*Action item*
Below this line is a set of entries; quote exactly the lines from the line that contains "B-splines as features" to the line that contains "locations as one", both lines included.
(Beginning of Records for the task)
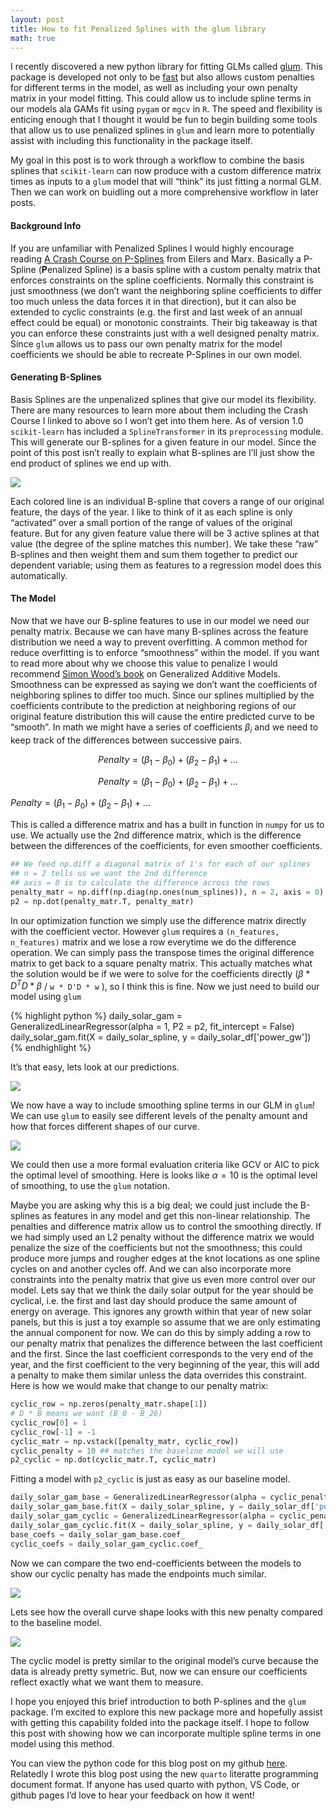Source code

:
 ```yaml
---
layout: post
title: How to fit Penalized Splines with the glum library
math: true
---
```


I recently discovered a new python library for fitting GLMs called
[glum](https://glum.readthedocs.io/en/latest/index.html). This package
is developed not only to be
[fast](https://glum.readthedocs.io/en/latest/benchmarks.html) but also
allows custom penalties for different terms in the model, as well as
including your own penalty matrix in your model fitting. This could
allow us to include spline terms in our models ala GAMs fit using
`pygam` or `mgcv` in `R`. The speed and flexibility is enticing enough
that I thought it would be fun to begin building some tools that allow
us to use penalized splines in `glum` and learn more to potentially
assist with including this functionality in the package itself.

My goal in this post is to work through a workflow to combine the basis
splines that `scikit-learn` can now produce with a custom difference
matrix times as inputs to a `glum` model that will “think” its just
fitting a normal GLM. Then we can work on buidling out a more
comprehensive workflow in later posts.

#### Background Info

If you are unfamiliar with Penalized Splines I would highly encourage
reading [A Crash Course on
P-Splines](http://ce.esalq.usp.br/sites/default/files/Crash_course_handout.pdf)
from Eilers and Marx. Basically a P-Spline (**P**enalized Spline) is a
basis spline with a custom penalty matrix that enforces constraints on
the spline coefficients. Normally this constraint is just smoothness (we
don’t want the neighboring spline coefficients to differ too much unless
the data forces it in that direction), but it can also be extended to
cyclic constraints (e.g. the first and last week of an annual effect
could be equal) or monotonic constraints. Their big takeaway is that you
can enforce these constraints just with a well designed penalty matrix.
Since `glum` allows us to pass our own penalty matrix for the model
coefficients we should be able to recreate P-Splines in our own model.

#### Generating B-Splines

Basis Splines are the unpenalized splines that give our model its
flexibility. There are many resources to learn more about them including
the Crash Course I linked to above so I won’t get into them here. As of
version 1.0 `scikit-learn` has included a `SplineTransformer` in its
`preprocessing` module. This will generate our B-splines for a given
feature in our model. Since the point of this post isn’t really to
explain what B-splines are I’ll just show the end product of splines we
end up with.

![](../img/glum_splines/cell-5-output-1.png)

Each colored line is an individual B-spline that covers a range of our
original feature, the days of the year. I like to think of it as each
spline is only “activated” over a small portion of the range of values
of the original feature. But for any given feature value there will be 3
active splines at that value (the degree of the spline matches this
number). We take these “raw” B-splines and then weight them and sum them
together to predict our dependent variable; using them as features to a
regression model does this automatically.

#### The Model

Now that we have our B-spline features to use in our model we need our
penalty matrix. Because we can have many B-splines across the feature
distribution we need a way to prevent overfitting. A common method for
reduce overfitting is to enforce “smoothness” within the model. If you
want to read more about why we choose this value to penalize I would
recommend [Simon Wood’s
book](https://www.routledge.com/Generalized-Additive-Models-An-Introduction-with-R-Second-Edition/Wood/p/book/9781498728331)
on Generalized Additive Models. Smoothness can be expressed as saying we
don’t want the coefficients of neighboring splines to differ too much.
Since our splines multiplied by the coefficients contribute to the
prediction at neighboring regions of our original feature distribution
this will cause the entire predicted curve to be “smooth”. In math we
might have a series of coefficients $\beta_i$ and we need to keep track
of the differences between successive pairs.

$$Penalty = (\beta_1 - \beta_0) + (\beta_2 - \beta_1) + ...$$

$$ Penalty = (\beta_1 - \beta_0) + (\beta_2 - \beta_1) + ... $$

$Penalty = (\beta_1 - \beta_0) + (\beta_2 - \beta_1) + ...$

This is called a difference matrix and has a built in function in
`numpy` for us to use. We actually use the 2nd difference matrix, which
is the difference between the differences of the coefficients, for even
smoother coefficients.

```python
## We feed np.diff a diagonal matrix of 1's for each of our splines
## n = 2 tells us we want the 2nd difference 
## axis = 0 is to calculate the difference across the rows
penalty_matr = np.diff(np.diag(np.ones(num_splines)), n = 2, axis = 0)
p2 = np.dot(penalty_matr.T, penalty_matr)
```

In our optimization function we simply use the difference matrix
directly with the coefficient vector. However `glum` requires a
`(n_features, n_features)` matrix and we lose a row everytime we do the
difference operation. We can simply pass the transpose times the
original difference matrix to get back to a square penalty matrix. This
actually matches what the solution would be if we were to solve for the
coefficients directly ($\beta * D^TD * \beta$ / `w * D'D * w` ), so I
think this is fine. Now we just need to build our model using `glum`


{% highlight python %}
daily_solar_gam = GeneralizedLinearRegressor(alpha = 1, P2 = p2, fit_intercept = False)
daily_solar_gam.fit(X = daily_solar_spline, y = daily_solar_df['power_gw'])
{% endhighlight %}

It’s that easy, lets look at our predictions.

![](../img/glum_splines/cell-8-output-1.png)

We now have a way to include smoothing spline terms in our GLM in
`glum`! We can use `glum` to easily see different levels of the penalty
amount and how that forces different shapes of our curve.

![](../img/glum_splines//cell-9-output-1.png)

We could then use a more formal evaluation criteria like GCV or AIC to
pick the optimal level of smoothing. Here is looks like $\alpha = 10$ is
the optimal level of smoothing, to use the `glum` notation.

Maybe you are asking why this is a big deal; we could just include the
B-splines as features in any model and get this non-linear relationship.
The penalties and difference matrix allow us to control the smoothing
directly. If we had simply used an L2 penalty without the difference
matrix we would penalize the size of the coefficients but not the
smoothness; this could produce more jumps and rougher edges at the knot
locations as one spline cycles on and another cycles off. And we can
also incorporate more constraints into the penalty matrix that give us
even more control over our model. Lets say that we think the daily solar
output for the year should be cyclical, i.e. the first and last day
should produce the same amount of energy on average. This ignores any
growth within that year of new solar panels, but this is just a toy
example so assume that we are only estimating the annual component for
now. We can do this by simply adding a row to our penalty matrix that
penalizes the difference between the last coefficient and the first.
Since the last coefficient corresponds to the very end of the year, and
the first coefficient to the very beginning of the year, this will add a
penalty to make them similar unless the data overrides this constraint.
Here is how we would make that change to our penalty matrix:

```python
cyclic_row = np.zeros(penalty_matr.shape[1])
# D * B means we want (B_0 - B_26)
cyclic_row[0] = 1
cyclic_row[-1] = -1
cyclic_matr = np.vstack([penalty_matr, cyclic_row])
cyclic_penalty = 10 ## matches the baseline model we will use
p2_cyclic = np.dot(cyclic_matr.T, cyclic_matr)
```

Fitting a model with `p2_cyclic` is just as easy as our baseline model.

``` python
daily_solar_gam_base = GeneralizedLinearRegressor(alpha = cyclic_penalty, P2 = p2, fit_intercept = False)
daily_solar_gam_base.fit(X = daily_solar_spline, y = daily_solar_df['power_gw'])
daily_solar_gam_cyclic = GeneralizedLinearRegressor(alpha = cyclic_penalty, P2 = p2_cyclic, fit_intercept = False)
daily_solar_gam_cyclic.fit(X = daily_solar_spline, y = daily_solar_df['power_gw'])
base_coefs = daily_solar_gam_base.coef_
cyclic_coefs = daily_solar_gam_cyclic.coef_
```

Now we can compare the two end-coefficients between the models to show
our cyclic penalty has made the endpoints much similar.

![](../img/glum_splines/cell-12-output-1.png)

Lets see how the overall curve shape looks with this new penalty
compared to the baseline model.

![](../img/glum_splines/cell-13-output-1.png)

The cyclic model is pretty similar to the original model’s curve because
the data is already pretty symetric. But, now we can ensure our
coefficients reflect exactly what we want them to measure.

I hope you enjoyed this brief introduction to both P-splines and the
`glum` package. I’m excited to explore this new package more and
hopefully assist with getting this capability folded into the package
itself. I hope to follow this post with showing how we can incorporate
multiple spline terms in one model using this method.

You can view the python code for this blog post on my github
[here](https://github.com/mattmills49/mattmills49.github.io/blob/master/raw_scripts/glum_splines.qmd). Relatedly I wrote this blog post using the new `quarto`
literatte programming document format. If anyone has used quarto with
python, VS Code, or github pages I’d love to hear your feedback on how
it went!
(End of Records for the task)
*Answer to this exercise*
B-splines as features in any model and get this non-linear relationship.
The penalties and difference matrix allow us to control the smoothing
directly. If we had simply used an L2 penalty without the difference
matrix we would penalize the size of the coefficients but not the
smoothness; this could produce more jumps and rougher edges at the knot
locations as one spline cycles on and another cycles off. And we can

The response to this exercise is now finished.